**Work to be completed**
Restate the listing exactly and in full.
[Start of section]
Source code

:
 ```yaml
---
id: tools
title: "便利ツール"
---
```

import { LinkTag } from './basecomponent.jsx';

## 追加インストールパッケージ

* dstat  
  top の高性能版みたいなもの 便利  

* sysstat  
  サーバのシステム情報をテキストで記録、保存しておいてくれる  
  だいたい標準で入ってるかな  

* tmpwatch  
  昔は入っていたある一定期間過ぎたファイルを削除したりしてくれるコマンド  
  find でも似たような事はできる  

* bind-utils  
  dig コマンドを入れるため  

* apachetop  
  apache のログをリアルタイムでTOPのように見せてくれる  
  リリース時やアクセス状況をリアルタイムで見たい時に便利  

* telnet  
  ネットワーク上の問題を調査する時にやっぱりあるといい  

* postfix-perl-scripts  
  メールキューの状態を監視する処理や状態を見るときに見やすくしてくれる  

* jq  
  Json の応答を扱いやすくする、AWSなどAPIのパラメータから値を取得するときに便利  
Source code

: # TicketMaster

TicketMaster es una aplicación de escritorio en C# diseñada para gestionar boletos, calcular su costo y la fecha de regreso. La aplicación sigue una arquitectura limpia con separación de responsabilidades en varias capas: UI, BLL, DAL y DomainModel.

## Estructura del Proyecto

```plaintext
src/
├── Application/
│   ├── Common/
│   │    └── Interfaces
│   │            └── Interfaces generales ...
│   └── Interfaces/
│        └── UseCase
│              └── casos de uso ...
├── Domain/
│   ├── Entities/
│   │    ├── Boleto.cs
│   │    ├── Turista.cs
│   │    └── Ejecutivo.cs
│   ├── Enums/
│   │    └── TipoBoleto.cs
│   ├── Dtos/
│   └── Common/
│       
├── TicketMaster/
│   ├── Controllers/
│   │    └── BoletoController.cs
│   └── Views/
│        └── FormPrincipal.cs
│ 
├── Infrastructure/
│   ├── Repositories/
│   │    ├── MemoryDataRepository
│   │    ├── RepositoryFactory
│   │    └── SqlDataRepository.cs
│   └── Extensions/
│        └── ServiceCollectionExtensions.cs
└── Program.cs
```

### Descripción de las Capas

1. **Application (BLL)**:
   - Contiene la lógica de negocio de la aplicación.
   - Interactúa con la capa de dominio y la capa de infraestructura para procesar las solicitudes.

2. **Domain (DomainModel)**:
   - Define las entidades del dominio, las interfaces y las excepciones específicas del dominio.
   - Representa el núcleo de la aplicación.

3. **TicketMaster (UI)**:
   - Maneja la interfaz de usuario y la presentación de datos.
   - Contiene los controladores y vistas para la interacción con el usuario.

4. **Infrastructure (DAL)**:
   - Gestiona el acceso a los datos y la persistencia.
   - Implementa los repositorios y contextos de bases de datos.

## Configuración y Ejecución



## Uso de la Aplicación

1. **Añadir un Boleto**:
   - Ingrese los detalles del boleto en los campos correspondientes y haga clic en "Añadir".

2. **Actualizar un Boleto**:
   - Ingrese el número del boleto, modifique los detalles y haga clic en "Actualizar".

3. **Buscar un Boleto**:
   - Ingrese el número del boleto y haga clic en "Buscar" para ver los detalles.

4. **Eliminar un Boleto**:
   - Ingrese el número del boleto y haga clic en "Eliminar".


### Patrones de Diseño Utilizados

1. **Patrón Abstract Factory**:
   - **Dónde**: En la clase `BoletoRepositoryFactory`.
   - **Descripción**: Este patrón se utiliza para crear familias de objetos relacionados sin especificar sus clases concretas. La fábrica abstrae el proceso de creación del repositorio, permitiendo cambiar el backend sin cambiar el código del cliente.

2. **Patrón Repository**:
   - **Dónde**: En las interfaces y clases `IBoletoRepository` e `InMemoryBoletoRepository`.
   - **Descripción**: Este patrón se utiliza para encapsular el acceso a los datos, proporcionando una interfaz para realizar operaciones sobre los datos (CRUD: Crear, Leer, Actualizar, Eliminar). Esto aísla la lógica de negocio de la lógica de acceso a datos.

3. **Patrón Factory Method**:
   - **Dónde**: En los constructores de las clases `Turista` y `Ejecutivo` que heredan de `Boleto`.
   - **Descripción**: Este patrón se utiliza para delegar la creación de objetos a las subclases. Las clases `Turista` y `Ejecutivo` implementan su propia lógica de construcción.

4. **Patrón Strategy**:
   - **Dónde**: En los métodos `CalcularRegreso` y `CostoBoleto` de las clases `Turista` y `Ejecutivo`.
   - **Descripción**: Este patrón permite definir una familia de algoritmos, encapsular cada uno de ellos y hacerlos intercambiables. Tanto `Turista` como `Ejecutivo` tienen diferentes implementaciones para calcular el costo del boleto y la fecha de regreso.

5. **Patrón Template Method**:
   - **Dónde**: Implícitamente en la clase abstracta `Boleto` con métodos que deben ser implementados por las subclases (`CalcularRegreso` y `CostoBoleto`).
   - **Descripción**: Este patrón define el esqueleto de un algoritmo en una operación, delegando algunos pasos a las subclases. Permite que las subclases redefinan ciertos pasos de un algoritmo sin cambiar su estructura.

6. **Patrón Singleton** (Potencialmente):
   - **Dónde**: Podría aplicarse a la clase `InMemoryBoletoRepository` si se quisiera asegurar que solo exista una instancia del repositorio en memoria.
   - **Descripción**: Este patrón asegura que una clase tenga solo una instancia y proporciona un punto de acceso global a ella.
[End of section]
**Solution to this problem**
Source code

:
 ```yaml
---
id: tools
title: "便利ツール"
---
```

import { LinkTag } from './basecomponent.jsx';

## 追加インストールパッケージ

* dstat  
  top の高性能版みたいなもの 便利  

* sysstat  
  サーバのシステム情報をテキストで記録、保存しておいてくれる  
  だいたい標準で入ってるかな  

* tmpwatch  
  昔は入っていたある一定期間過ぎたファイルを削除したりしてくれるコマンド  
  find でも似たような事はできる  

* bind-utils  
  dig コマンドを入れるため  

* apachetop  
  apache のログをリアルタイムでTOPのように見せてくれる  
  リリース時やアクセス状況をリアルタイムで見たい時に便利  

* telnet  
  ネットワーク上の問題を調査する時にやっぱりあるといい  

* postfix-perl-scripts  
  メールキューの状態を監視する処理や状態を見るときに見やすくしてくれる  

* jq  
  Json の応答を扱いやすくする、AWSなどAPIのパラメータから値を取得するときに便利  
Source code

: # TicketMaster

TicketMaster es una aplicación de escritorio en C# diseñada para gestionar boletos, calcular su costo y la fecha de regreso. La aplicación sigue una arquitectura limpia con separación de responsabilidades en varias capas: UI, BLL, DAL y DomainModel.

## Estructura del Proyecto

```plaintext
src/
├── Application/
│   ├── Common/
│   │    └── Interfaces
│   │            └── Interfaces generales ...
│   └── Interfaces/
│        └── UseCase
│              └── casos de uso ...
├── Domain/
│   ├── Entities/
│   │    ├── Boleto.cs
│   │    ├── Turista.cs
│   │    └── Ejecutivo.cs
│   ├── Enums/
│   │    └── TipoBoleto.cs
│   ├── Dtos/
│   └── Common/
│       
├── TicketMaster/
│   ├── Controllers/
│   │    └── BoletoController.cs
│   └── Views/
│        └── FormPrincipal.cs
│ 
├── Infrastructure/
│   ├── Repositories/
│   │    ├── MemoryDataRepository
│   │    ├── RepositoryFactory
│   │    └── SqlDataRepository.cs
│   └── Extensions/
│        └── ServiceCollectionExtensions.cs
└── Program.cs
```

### Descripción de las Capas

1. **Application (BLL)**:
   - Contiene la lógica de negocio de la aplicación.
   - Interactúa con la capa de dominio y la capa de infraestructura para procesar las solicitudes.

2. **Domain (DomainModel)**:
   - Define las entidades del dominio, las interfaces y las excepciones específicas del dominio.
   - Representa el núcleo de la aplicación.

3. **TicketMaster (UI)**:
   - Maneja la interfaz de usuario y la presentación de datos.
   - Contiene los controladores y vistas para la interacción con el usuario.

4. **Infrastructure (DAL)**:
   - Gestiona el acceso a los datos y la persistencia.
   - Implementa los repositorios y contextos de bases de datos.

## Configuración y Ejecución



## Uso de la Aplicación

1. **Añadir un Boleto**:
   - Ingrese los detalles del boleto en los campos correspondientes y haga clic en "Añadir".

2. **Actualizar un Boleto**:
   - Ingrese el número del boleto, modifique los detalles y haga clic en "Actualizar".

3. **Buscar un Boleto**:
   - Ingrese el número del boleto y haga clic en "Buscar" para ver los detalles.

4. **Eliminar un Boleto**:
   - Ingrese el número del boleto y haga clic en "Eliminar".


### Patrones de Diseño Utilizados

1. **Patrón Abstract Factory**:
   - **Dónde**: En la clase `BoletoRepositoryFactory`.
   - **Descripción**: Este patrón se utiliza para crear familias de objetos relacionados sin especificar sus clases concretas. La fábrica abstrae el proceso de creación del repositorio, permitiendo cambiar el backend sin cambiar el código del cliente.

2. **Patrón Repository**:
   - **Dónde**: En las interfaces y clases `IBoletoRepository` e `InMemoryBoletoRepository`.
   - **Descripción**: Este patrón se utiliza para encapsular el acceso a los datos, proporcionando una interfaz para realizar operaciones sobre los datos (CRUD: Crear, Leer, Actualizar, Eliminar). Esto aísla la lógica de negocio de la lógica de acceso a datos.

3. **Patrón Factory Method**:
   - **Dónde**: En los constructores de las clases `Turista` y `Ejecutivo` que heredan de `Boleto`.
   - **Descripción**: Este patrón se utiliza para delegar la creación de objetos a las subclases. Las clases `Turista` y `Ejecutivo` implementan su propia lógica de construcción.

4. **Patrón Strategy**:
   - **Dónde**: En los métodos `CalcularRegreso` y `CostoBoleto` de las clases `Turista` y `Ejecutivo`.
   - **Descripción**: Este patrón permite definir una familia de algoritmos, encapsular cada uno de ellos y hacerlos intercambiables. Tanto `Turista` como `Ejecutivo` tienen diferentes implementaciones para calcular el costo del boleto y la fecha de regreso.

5. **Patrón Template Method**:
   - **Dónde**: Implícitamente en la clase abstracta `Boleto` con métodos que deben ser implementados por las subclases (`CalcularRegreso` y `CostoBoleto`).
   - **Descripción**: Este patrón define el esqueleto de un algoritmo en una operación, delegando algunos pasos a las subclases. Permite que las subclases redefinan ciertos pasos de un algoritmo sin cambiar su estructura.

6. **Patrón Singleton** (Potencialmente):
   - **Dónde**: Podría aplicarse a la clase `InMemoryBoletoRepository` si se quisiera asegurar que solo exista una instancia del repositorio en memoria.
   - **Descripción**: Este patrón asegura que una clase tenga solo una instancia y proporciona un punto de acceso global a ella.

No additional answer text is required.